- **What is required**
Repeat the data exactly as it stands.

- **Data**

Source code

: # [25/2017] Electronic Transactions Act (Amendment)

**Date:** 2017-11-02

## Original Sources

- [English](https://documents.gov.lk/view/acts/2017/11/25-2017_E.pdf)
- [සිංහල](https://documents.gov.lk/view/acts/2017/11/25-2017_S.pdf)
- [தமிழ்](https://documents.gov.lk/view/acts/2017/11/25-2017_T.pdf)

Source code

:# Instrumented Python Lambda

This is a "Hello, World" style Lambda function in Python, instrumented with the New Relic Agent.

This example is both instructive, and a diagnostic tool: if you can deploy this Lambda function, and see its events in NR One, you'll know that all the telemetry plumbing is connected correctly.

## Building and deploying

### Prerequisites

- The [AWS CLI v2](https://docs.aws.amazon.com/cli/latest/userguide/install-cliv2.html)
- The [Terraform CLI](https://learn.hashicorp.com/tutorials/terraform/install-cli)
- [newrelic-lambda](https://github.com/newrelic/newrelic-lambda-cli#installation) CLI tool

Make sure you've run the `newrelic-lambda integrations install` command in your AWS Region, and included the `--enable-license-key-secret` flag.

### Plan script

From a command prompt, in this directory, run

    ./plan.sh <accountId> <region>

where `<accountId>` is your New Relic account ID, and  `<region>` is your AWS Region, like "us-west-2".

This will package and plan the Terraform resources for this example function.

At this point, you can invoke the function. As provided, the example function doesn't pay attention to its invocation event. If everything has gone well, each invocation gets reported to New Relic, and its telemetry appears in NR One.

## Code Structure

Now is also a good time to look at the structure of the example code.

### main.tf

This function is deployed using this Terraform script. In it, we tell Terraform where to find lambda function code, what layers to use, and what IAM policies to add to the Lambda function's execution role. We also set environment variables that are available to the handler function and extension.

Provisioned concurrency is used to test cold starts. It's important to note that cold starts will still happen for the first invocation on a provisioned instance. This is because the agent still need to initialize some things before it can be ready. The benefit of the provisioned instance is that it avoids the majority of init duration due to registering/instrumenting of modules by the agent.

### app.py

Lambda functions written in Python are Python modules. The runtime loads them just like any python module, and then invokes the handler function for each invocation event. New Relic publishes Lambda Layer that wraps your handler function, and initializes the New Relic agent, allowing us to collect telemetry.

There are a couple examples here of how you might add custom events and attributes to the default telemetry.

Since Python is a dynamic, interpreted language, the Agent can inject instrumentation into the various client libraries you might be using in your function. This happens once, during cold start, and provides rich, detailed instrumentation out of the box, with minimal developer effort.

- **Answer for this exercise**
Source code

: # [25/2017] Electronic Transactions Act (Amendment)

**Date:** 2017-11-02

## Original Sources

- [English](https://documents.gov.lk/view/acts/2017/11/25-2017_E.pdf)
- [සිංහල](https://documents.gov.lk/view/acts/2017/11/25-2017_S.pdf)
- [தமிழ்](https://documents.gov.lk/view/acts/2017/11/25-2017_T.pdf)

Source code

:# Instrumented Python Lambda

This is a "Hello, World" style Lambda function in Python, instrumented with the New Relic Agent.

This example is both instructive, and a diagnostic tool: if you can deploy this Lambda function, and see its events in NR One, you'll know that all the telemetry plumbing is connected correctly.

## Building and deploying

### Prerequisites

- The [AWS CLI v2](https://docs.aws.amazon.com/cli/latest/userguide/install-cliv2.html)
- The [Terraform CLI](https://learn.hashicorp.com/tutorials/terraform/install-cli)
- [newrelic-lambda](https://github.com/newrelic/newrelic-lambda-cli#installation) CLI tool

Make sure you've run the `newrelic-lambda integrations install` command in your AWS Region, and included the `--enable-license-key-secret` flag.

### Plan script

From a command prompt, in this directory, run

    ./plan.sh <accountId> <region>

where `<accountId>` is your New Relic account ID, and  `<region>` is your AWS Region, like "us-west-2".

This will package and plan the Terraform resources for this example function.

At this point, you can invoke the function. As provided, the example function doesn't pay attention to its invocation event. If everything has gone well, each invocation gets reported to New Relic, and its telemetry appears in NR One.

## Code Structure

Now is also a good time to look at the structure of the example code.

### main.tf

This function is deployed using this Terraform script. In it, we tell Terraform where to find lambda function code, what layers to use, and what IAM policies to add to the Lambda function's execution role. We also set environment variables that are available to the handler function and extension.

Provisioned concurrency is used to test cold starts. It's important to note that cold starts will still happen for the first invocation on a provisioned instance. This is because the agent still need to initialize some things before it can be ready. The benefit of the provisioned instance is that it avoids the majority of init duration due to registering/instrumenting of modules by the agent.

### app.py

Lambda functions written in Python are Python modules. The runtime loads them just like any python module, and then invokes the handler function for each invocation event. New Relic publishes Lambda Layer that wraps your handler function, and initializes the New Relic agent, allowing us to collect telemetry.

There are a couple examples here of how you might add custom events and attributes to the default telemetry.

Since Python is a dynamic, interpreted language, the Agent can inject instrumentation into the various client libraries you might be using in your function. This happens once, during cold start, and provides rich, detailed instrumentation out of the box, with minimal developer effort.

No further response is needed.